Já Peretti tem uma visão mais conservadora:
" O que temos tentado fazer é diminuir risco dos portfólios e colocar empresas que, no longo prazo, conseguiram ter resultados bons. Olhamos companhias que tendem a manter uma participação de mercado estável ou em crescimento e que, mesmo assim, entregam retorno para o acionista.
Ele cita Totvs, RaiaDrogasil, Vivo e TIM.
Voltado para fora
Com o cenário aqui conturbado, há quem planeje investir lá fora. Afinal, nos últimos anos, isso ficou mais fácil, com opções como BDRs (papéis negociados na Bolsa brasileira que espelham ações listadas no exterior), ETFs (fundos que acompanham índices acionários) ou por meio de corretoras especializadas em investimento no exterior.
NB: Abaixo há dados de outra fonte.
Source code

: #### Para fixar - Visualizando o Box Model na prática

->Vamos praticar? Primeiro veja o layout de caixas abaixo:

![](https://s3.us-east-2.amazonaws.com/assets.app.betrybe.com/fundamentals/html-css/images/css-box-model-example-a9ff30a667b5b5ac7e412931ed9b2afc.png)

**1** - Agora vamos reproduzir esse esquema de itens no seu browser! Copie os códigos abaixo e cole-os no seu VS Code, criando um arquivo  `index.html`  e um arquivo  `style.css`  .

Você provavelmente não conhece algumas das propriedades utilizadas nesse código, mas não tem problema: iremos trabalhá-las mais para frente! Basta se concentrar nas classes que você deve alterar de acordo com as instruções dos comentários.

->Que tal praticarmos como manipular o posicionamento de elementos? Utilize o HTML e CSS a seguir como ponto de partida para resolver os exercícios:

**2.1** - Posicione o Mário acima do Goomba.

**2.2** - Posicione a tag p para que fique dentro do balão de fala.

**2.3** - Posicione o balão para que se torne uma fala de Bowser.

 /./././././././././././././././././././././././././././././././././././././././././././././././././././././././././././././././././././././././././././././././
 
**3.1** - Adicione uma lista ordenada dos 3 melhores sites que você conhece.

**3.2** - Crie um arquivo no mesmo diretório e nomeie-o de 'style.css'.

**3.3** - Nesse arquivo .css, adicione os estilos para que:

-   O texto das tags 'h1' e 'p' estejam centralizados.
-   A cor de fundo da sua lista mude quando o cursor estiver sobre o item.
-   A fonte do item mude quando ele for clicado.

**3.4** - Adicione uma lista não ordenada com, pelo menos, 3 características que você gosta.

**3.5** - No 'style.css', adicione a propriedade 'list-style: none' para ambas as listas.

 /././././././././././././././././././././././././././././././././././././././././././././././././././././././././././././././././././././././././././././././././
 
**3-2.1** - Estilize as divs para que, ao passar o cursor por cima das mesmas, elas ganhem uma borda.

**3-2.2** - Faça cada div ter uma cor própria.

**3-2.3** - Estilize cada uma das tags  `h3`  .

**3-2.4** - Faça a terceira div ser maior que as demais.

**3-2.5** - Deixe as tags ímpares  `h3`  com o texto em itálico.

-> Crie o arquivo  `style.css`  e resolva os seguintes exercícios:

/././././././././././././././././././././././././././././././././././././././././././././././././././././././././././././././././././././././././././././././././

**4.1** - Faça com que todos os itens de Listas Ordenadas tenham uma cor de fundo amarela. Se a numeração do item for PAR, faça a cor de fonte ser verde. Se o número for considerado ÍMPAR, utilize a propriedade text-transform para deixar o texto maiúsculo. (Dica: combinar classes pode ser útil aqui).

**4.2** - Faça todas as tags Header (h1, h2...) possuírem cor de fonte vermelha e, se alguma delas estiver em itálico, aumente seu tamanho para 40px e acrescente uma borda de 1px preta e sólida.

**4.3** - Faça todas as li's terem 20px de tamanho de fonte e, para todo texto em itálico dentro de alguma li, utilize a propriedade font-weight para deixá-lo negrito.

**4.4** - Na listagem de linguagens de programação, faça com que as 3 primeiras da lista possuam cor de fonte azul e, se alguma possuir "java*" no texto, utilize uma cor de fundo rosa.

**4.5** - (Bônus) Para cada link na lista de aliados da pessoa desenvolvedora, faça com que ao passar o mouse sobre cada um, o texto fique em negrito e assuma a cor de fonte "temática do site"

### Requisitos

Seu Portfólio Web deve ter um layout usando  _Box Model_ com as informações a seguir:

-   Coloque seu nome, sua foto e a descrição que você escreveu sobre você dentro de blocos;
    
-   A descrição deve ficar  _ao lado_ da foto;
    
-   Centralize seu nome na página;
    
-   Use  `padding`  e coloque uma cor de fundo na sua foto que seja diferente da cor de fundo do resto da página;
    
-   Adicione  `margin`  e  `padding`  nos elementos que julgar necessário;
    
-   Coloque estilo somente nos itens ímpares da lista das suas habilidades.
Segundo especialistas, a estratégia pode valer a pena, desde que não seja de curto prazo.
" Nos próximos anos, é inegável pensar que as teses mais disruptivas de mercado, como foi agora com a inteligência artificial, devem vir do mercado internacional. Então é interessante ter alocação lá fora " diz Peretti.
Seja como for, é unanimidade entre os especialistas que o cenário depende de muitas variáveis para haver mudanças no segundo semestre. É preciso ficar de olho nos desdobramentos fiscais no Brasil e nos indicadores, especialmente de inflação, nos EUA.